• **THE PROBLEM**: Only the lines holding the word "used" are wanted; copy each of them from the listing.

• **SUPPLIED RECORDS**:
_ _ _

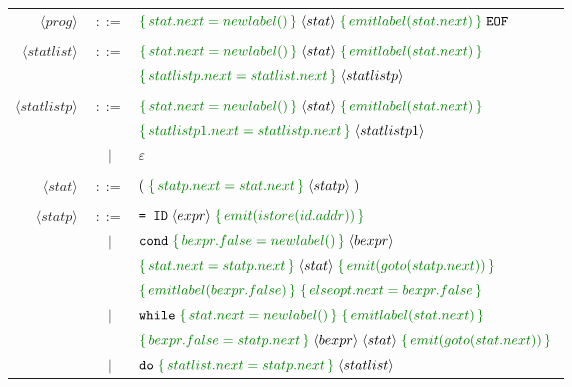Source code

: \documentclass[a4paper]{article}
\newcommand{\cmd}[1]{\textcolor{MyGreen}{\{\, #1 \,\}} \;}
\newcommand{\node}[1]{\langle #1 \rangle \;}
\newcommand{\tag}[1]{\texttt{#1} \;}
\begin{document}
\begin{center}
\begin{tabular}{ r c l }
  $\node{prog}$       & $::=$ & $\cmd{stat.next = newlabel()} \node{stat} \cmd{emitlabel(stat.next)} \tag{EOF}$ \\\\
  $\node{statlist}$   & $::=$ & $\cmd{stat.next = newlabel()} \node{stat} \cmd{emitlabel(stat.next)}$ \\ 
                      &       & $\cmd{statlistp.next = statlist.next}\node{statlistp}$ \\\\
  $\node{statlistp}$  & $::=$ & $\cmd{stat.next = newlabel()} \node{stat} \cmd{emitlabel(stat.next)}$ \\ 
                      &       & $\cmd{statlistp1.next = statlistp.next}\node{statlistp1}$ \\

                      &  $|$  & $\varepsilon$ \\\\
  $\node{stat}$       & $::=$ & $(\; \cmd{statp.next = stat.next} \node{statp})$ \\\\
  $\node{statp}$      & $::=$ & $\texttt{= ID}\; \node{expr} \cmd{emit(istore(id.addr))}$ \\

                      &  $|$  & $\tag{cond} \cmd{bexpr.false = newlabel()} \node{bexpr}$ \\
                      &       & $\cmd{stat.next = statp.next} \node{stat} \cmd{emit(goto(statp.next))}$ \\
                      &       & $\cmd{emitlabel(bexpr.false)} \cmd{elseopt.next = bexpr.false}$ \\

                      &  $|$  & $\tag{while} \cmd{stat.next = newlabel()} \cmd{emitlabel(stat.next)}$ \\
                      &       & $\cmd{bexpr.false = statp.next} \node{bexpr} \node{stat} \cmd{emit(goto(stat.next))}$ \\

                      &  $|$  & $\tag{do} \cmd{statlist.next = statp.next} \node{statlist}$ \\


\end{tabular}
\end{center}
\end{document}
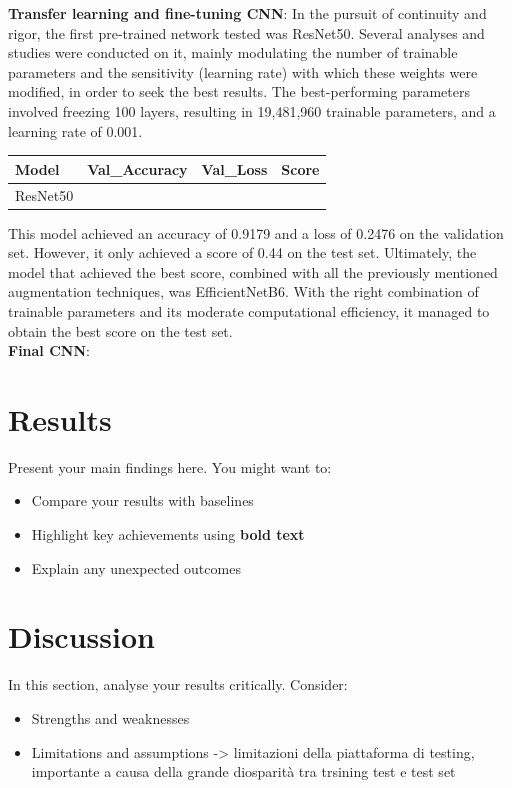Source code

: \documentclass[11pt]{article}
\begin{document}
\begin{multicols}{2}
         \noindent\textbf{Transfer learning and fine-tuning CNN}: In the pursuit of continuity and rigor, the first pre-trained network tested was ResNet50. Several analyses and studies were conducted on it, mainly modulating the number of trainable parameters and the sensitivity (learning rate) with which these weights were modified, in order to seek the best results. The best-performing parameters involved freezing 100 layers, resulting in 19,481,960 trainable parameters, and a learning rate of 0.001. 
         \begin{table}[H]
            \centering
            \setlength{\tabcolsep}{3pt}
            \begin{tabularx}{\linewidth}{>{\centering\arraybackslash}p{1.9cm} >{\centering\arraybackslash}p{2.7cm} >{\centering\arraybackslash}p{1.8cm} >{\centering\arraybackslash}p{1.8cm}} 
                \toprule
                Model & Val\_Accuracy & Val\_Loss & Score\\
                \midrule
                ResNet50 & 0.9176 & 0.2476 & 0.44\\
                \bottomrule
            \end{tabularx}
            \label{tb:Measurements}
        \end{table}
        This model achieved an accuracy of 0.9179 and a loss of 0.2476 on the validation set. However, it only achieved a score of 0.44 on the test set.
        Ultimately, the model that achieved the best score, combined with all the previously mentioned augmentation techniques, was EfficientNetB6. With the right combination of trainable parameters and its moderate computational efficiency, it managed to obtain the best score on the test set.\\
        \noindent \textbf{Final CNN}:

        \section{Results}
        Present your main findings here. You might want to:
        \begin{itemize}
            \item Compare your results with baselines
            \item Highlight key achievements using \textbf{bold text}
            \item Explain any unexpected outcomes
        \end{itemize}

        \section{Discussion}
        In this section, analyse your results critically. Consider:
        \begin{itemize}
            \item Strengths and weaknesses
            \item Limitations and assumptions -> limitazioni della piattaforma di testing, importante a causa della grande diosparità tra trsining test e test set
        \end{itemize}


\end{multicols}
\end{document}
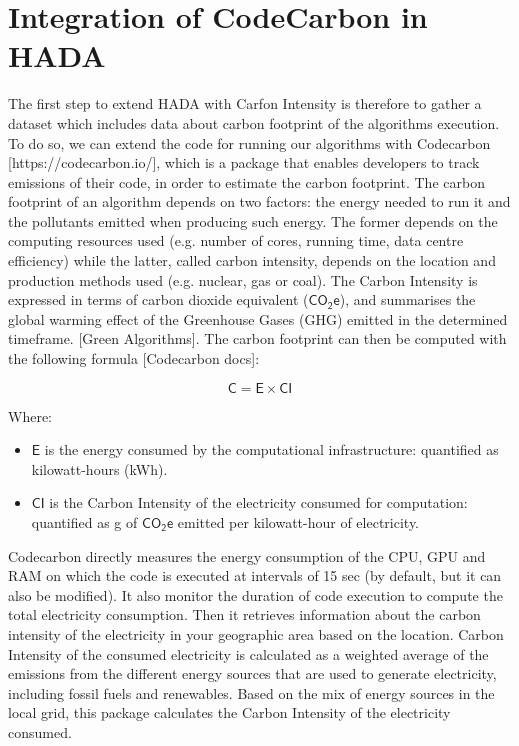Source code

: \documentclass[a4paper,singleside,12pt]{report} %
\begin{document}
\section{Integration of CodeCarbon in HADA}

The first step to extend HADA with Carfon Intensity is therefore to gather a dataset which includes data about carbon footprint 
of the algorithms execution. To do so, we can extend the code for running our algorithms with Codecarbon [https://codecarbon.io/], 
which is a package that enables developers to track emissions of their code, in order to estimate the carbon footprint. 
The carbon footprint of an algorithm depends on two factors: the energy needed to run it and the pollutants emitted when producing 
such energy. The former depends on the computing resources used (e.g. number of cores, running time, data centre efficiency) 
while the latter, called carbon intensity, depends on the location and production methods used (e.g. nuclear, gas or coal). 
The Carbon Intensity is expressed in terms of carbon dioxide equivalent ($\mathsf{CO_2e}$), and summarises the global warming 
effect of the Greenhouse Gases (GHG) emitted in the determined timeframe. [Green Algorithms]. The carbon footprint can then 
be computed with the following formula [Codecarbon docs]:

\begin{equation}
    \mathsf{C} = \mathsf{E} \times \mathsf{CI}
\end{equation}

Where:

\begin{itemize}
    \item $\mathsf{E}$ is the energy consumed by the computational infrastructure: quantified as kilowatt-hours (kWh).
    \item $\mathsf{CI}$ is the Carbon Intensity of the electricity consumed for computation: quantified as g of \(\mathsf{CO_2e}\) 
    emitted per kilowatt-hour of electricity.
\end{itemize}

Codecarbon directly measures the energy consumption of the CPU, GPU and RAM on which the code is executed at intervals of 15 sec 
(by default, but it can also be modified). It also monitor the duration of code execution to compute the total electricity 
consumption. Then it retrieves information about the carbon intensity of the electricity in your geographic area based on the 
location. Carbon Intensity of the consumed electricity is calculated as a weighted average of the emissions from the different
energy sources that are used to generate electricity, including fossil fuels and renewables. Based on the mix of energy sources 
in the local grid, this package calculates the Carbon Intensity of the electricity consumed.
\end{document}
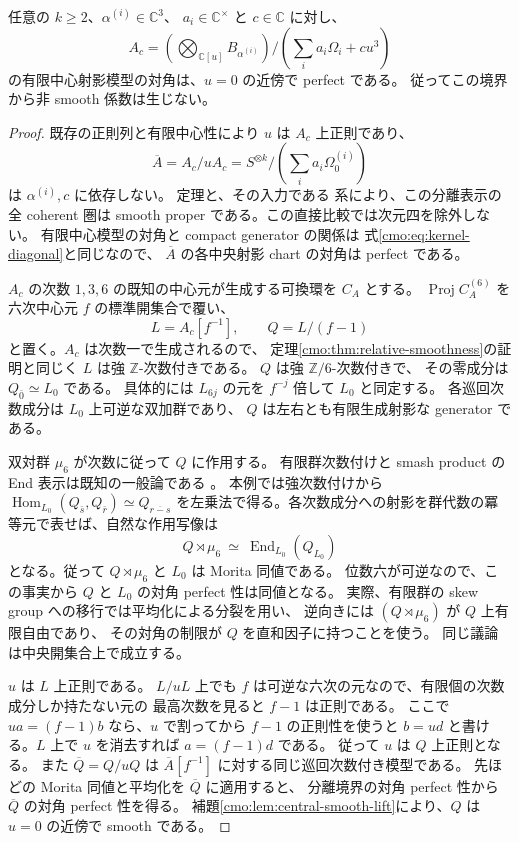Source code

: \begin{proposition}[定数型混合族の全係数における射影境界]
\label{cmo:prop:projective-boundary-smooth}
任意の $k\ge2$、$\alpha^{(i)}\in\mathbb C^3$、
$a_i\in\mathbb C^\times$ と $c\in\mathbb C$ に対し、
\[
 A_c=\left(\bigotimes_{\mathbb C[u]}B_{\alpha^{(i)}}\right)
       \Big/\left(\sum_i a_i\Omega_i+cu^3\right)
\]
の有限中心射影模型の対角は、$u=0$ の近傍で perfect である。
従ってこの境界から非 smooth 係数は生じない。
\end{proposition}
\begin{proof}
既存の正則列と有限中心性により $u$ は $A_c$ 上正則であり、
\[
 \overline A=A_c/uA_c
   =S^{\otimes k}/\left(\sum_i a_i\Omega_0^{(i)}\right)
\]
は $\alpha^{(i)},c$ に依存しない。
定理と、その入力である
系により、この分離表示の全 coherent 圏は
smooth proper である。この直接比較では次元四を除外しない。
有限中心模型の対角と compact generator の関係は
式\eqref{cmo:eq:kernel-diagonal}と同じなので、
$\overline A$ の各中央射影 chart の対角は perfect である。

$A_c$ の次数 $1,3,6$ の既知の中心元が生成する可換環を $C_A$ とする。
$\operatorname{Proj}C_A^{(6)}$ を六次中心元 $f$ の標準開集合で覆い、
\[
 L=A_c[f^{-1}],\qquad Q=L/(f-1)
\]
と置く。$A_c$ は次数一で生成されるので、
定理\ref{cmo:thm:relative-smoothness}の証明と同じく $L$ は強 $\mathbb Z$-次数付きである。
$Q$ は強 $\mathbb Z/6$-次数付きで、
その零成分は $Q_{\bar0}\simeq L_0$ である。
具体的には $L_{6j}$ の元を $f^{-j}$ 倍して $L_0$ と同定する。
各巡回次数成分は $L_0$ 上可逆な双加群であり、
$Q$ は左右とも有限生成射影な generator である。

双対群 $\mu_6$ が次数に従って $Q$ に作用する。
有限群次数付けと smash product の End 表示は既知の一般論である
\cite[Theorems~1.3, 2.1]{CMONastasescuRodino}。
本例では強次数付けから
$\operatorname{Hom}_{L_0}(Q_{\bar s},Q_{\bar r})\simeq Q_{\overline{r-s}}$
を左乗法で得る。各次数成分への射影を群代数の冪等元で表せば、自然な作用写像は
\[
 Q\rtimes\mu_6\ \simeq\ \operatorname{End}_{L_0}(Q_{L_0})
\]
となる。従って $Q\rtimes\mu_6$ と $L_0$ は Morita 同値である。
位数六が可逆なので、この事実から
$Q$ と $L_0$ の対角 perfect 性は同値となる。
実際、有限群の skew group への移行では平均化による分裂を用い、
逆向きには $(Q\rtimes\mu_6)$ が $Q$ 上有限自由であり、
その対角の制限が $Q$ を直和因子に持つことを使う。
同じ議論は中央開集合上で成立する。

$u$ は $L$ 上正則である。
$L/uL$ 上でも $f$ は可逆な六次の元なので、有限個の次数成分しか持たない元の
最高次数を見ると $f-1$ は正則である。
ここで $ua=(f-1)b$ なら、$u$ で割ってから $f-1$ の正則性を使うと
$b=ud$ と書ける。$L$ 上で $u$ を消去すれば $a=(f-1)d$ である。
従って $u$ は $Q$ 上正則となる。
また $\overline Q=Q/uQ$ は $\overline A[f^{-1}]$ に対する同じ巡回次数付き模型である。
先ほどの Morita 同値と平均化を $\overline Q$ に適用すると、
分離境界の対角 perfect 性から $\overline Q$ の対角 perfect 性を得る。
補題\ref{cmo:lem:central-smooth-lift}により、$Q$ は $u=0$ の近傍で smooth である。


\end{proof}
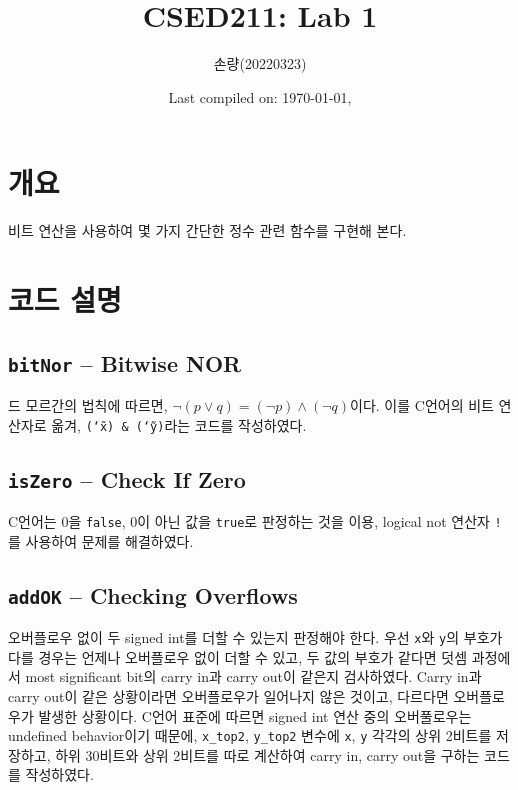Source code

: \documentclass{scrartcl}
\title{CSED211: Lab 1}
\author{손량(20220323)}
\date{Last compiled on: \today, \currenttime}
\begin{document}
\maketitle

\section{개요}
비트 연산을 사용하여 몇 가지 간단한 정수 관련 함수를 구현해 본다.

\section{코드 설명}

\subsection{\texttt{bitNor} -- Bitwise NOR}
드 모르간의 법칙에 따르면, \(\neg (p \lor q) = (\neg p) \land (\neg q)\)이다.
이를 C언어의 비트 연산자로 옮겨, \texttt{(\char`\~x) \& (\char`\~y)}라는 코드를
작성하였다.

\subsection{\texttt{isZero} -- Check If Zero}
C언어는 0을 \texttt{false}, 0이 아닌 값을 \texttt{true}로 판정하는 것을 이용,
logical not 연산자 \texttt{!}를 사용하여 문제를 해결하였다.

\subsection{\texttt{addOK} -- Checking Overflows}
오버플로우 없이 두 signed int를 더할 수 있는지 판정해야 한다. 우선 \texttt{x}와
\texttt{y}의 부호가 다를 경우는 언제나 오버플로우 없이 더할 수 있고, 두 값의
부호가 같다면 덧셈 과정에서 most significant bit의 carry in과 carry out이
같은지 검사하였다. Carry in과 carry out이 같은 상황이라면 오버플로우가 일어나지
않은 것이고, 다르다면 오버플로우가 발생한 상황이다. C언어 표준에 따르면 signed
int 연산 중의 오버풀로우는 undefined behavior이기 때문에, \texttt{x\_top2},
\texttt{y\_top2} 변수에 \texttt{x}, \texttt{y} 각각의 상위 2비트를 저장하고,
하위 30비트와 상위 2비트를 따로 계산하여 carry in, carry out을 구하는 코드를
작성하였다.
\end{document}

_ _ _

• **FINISHED TASK**:
such energy. The former depends on the computing resources used (e.g. number of cores, running time, data centre efficiency) 
while the latter, called carbon intensity, depends on the location and production methods used (e.g. nuclear, gas or coal). 
energy sources that are used to generate electricity, including fossil fuels and renewables. Based on the mix of energy sources 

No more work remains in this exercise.